First of all, I don't think West is revealing anything new. Apparently he is providing some sort of cover for his source, but would West use of the words “God sent" in a completely fabricated cover story?

//

“The House has established a Select Committee — quite telling that the same has not been done in the Senate — and those involved, to include the President, MUST appear before Rep. Trey Gowdy.”

Senate Republicans want to focus on Rice and the video ... Diversion?

http://www.greenvilleonline.com/story/news/politics/2014/05/15/graham-wants-senate-benghazi-panel/9155725/

Graham wants Senate Benghazi panel

May 15, 2014

Graham has accused the Obama administration of incompetence in handling the attacks, which killed an American ambassador and three others.
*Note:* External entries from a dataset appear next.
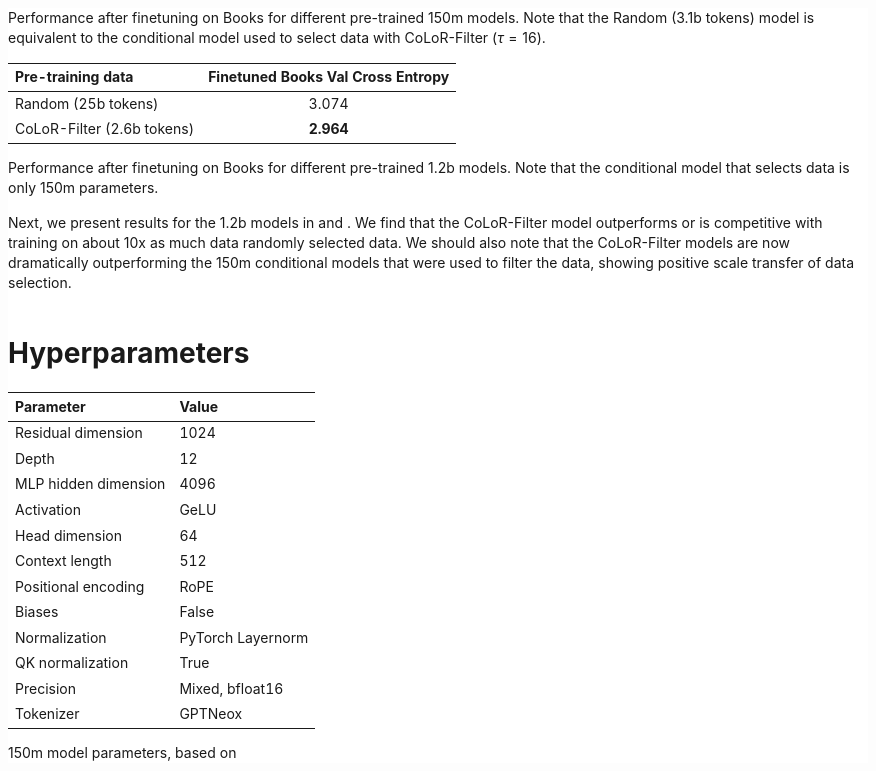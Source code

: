 Performance after finetuning on Books for different pre-trained 150m models. Note that the Random (3.1b tokens) model is equivalent to the conditional model used to select data with CoLoR-Filter ($\tau=16$).

</div>

<div id="tab:1.2b-books-fine">

| Pre-training data          | Finetuned Books Val Cross Entropy |
|:---------------------------|:---------------------------------:|
| Random (25b tokens)        |               3.074               |
| CoLoR-Filter (2.6b tokens) |             **2.964**             |

Performance after finetuning on Books for different pre-trained 1.2b models. Note that the conditional model that selects data is only 150m parameters.

</div>

Next, we present results for the 1.2b models in and . We find that the CoLoR-Filter model outperforms or is competitive with training on about 10x as much data randomly selected data. We should also note that the CoLoR-Filter models are now dramatically outperforming the 150m conditional models that were used to filter the data, showing positive scale transfer of data selection.

# Hyperparameters

<div id="tab:150m-hyper">

| Parameter            | Value             |
|:---------------------|:------------------|
| Residual dimension   | 1024              |
| Depth                | 12                |
| MLP hidden dimension | 4096              |
| Activation           | GeLU              |
| Head dimension       | 64                |
| Context length       | 512               |
| Positional encoding  | RoPE              |
| Biases               | False             |
| Normalization        | PyTorch Layernorm |
| QK normalization     | True              |
| Precision            | Mixed, bfloat16   |
| Tokenizer            | GPTNeox           |

150m model parameters, based on

</div>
On Thursday, he focused his criticism on then-Secretary of State Hillary Rodham Clinton. Specifically, Graham questioned why then-United Nations Ambassador Susan Rice — and not Clinton — commented about the attacks on TV the Sunday after they occurred.

Republicans say Rice’s comments — that the attacks appeared to spontaneously arise from a protest over an anti-Muslim Internet video — show the White House deliberately misled the public in order to shield President Barack Obama from criticism ahead of the 2012 election. The attacks ultimately were proven to be a planned terrorist act.

Flashback:

http://www.bbc.co.uk/news/world-middle-east-23849587

Syria crisis: Where key countries stand

http://www.independent.co.uk/news/world/middle-east/syria-the-saudi-connection-the-prince-with-close-ties-to-washington-at-the-heart-of-the-push-for-war-8785049.html

It was Prince Bandar’s intelligence agency that first alerted Western allies to the alleged use of sarin gas by the Syrian regime in February.

While a trip earlier this month to the Kremlin to try to cajole President Vladimir Putin into withdrawing his support for President Assad reportedly failed, Prince Bandar automatically has greater leverage in Western capitals, not least because of friendships forged during his time in Washington. His most recent travels, rarely advertised, have taken him to both London and Paris for discussions with senior officials.

As ambassador, Prince Bandar left an imprint that still has not quite faded. His voice was one of the loudest urging the United States to invade Iraq in 2003. In the 1980s, Prince Bandar became mired in the Iran-Contra scandal in Nicaragua.

Months of applying pressure on the White House and Congress over Syria have slowly born fruit. The CIA is believed to have been working with Prince Bandar directly since last year in training rebels at base in Jordan close to the Syrian border.

The Saudis are “indispensable partners on Syria” and have considerable influence on American thinking, a senior US official told The Wall Street Journal yesterday. He added: “No one wants to do anything alone”.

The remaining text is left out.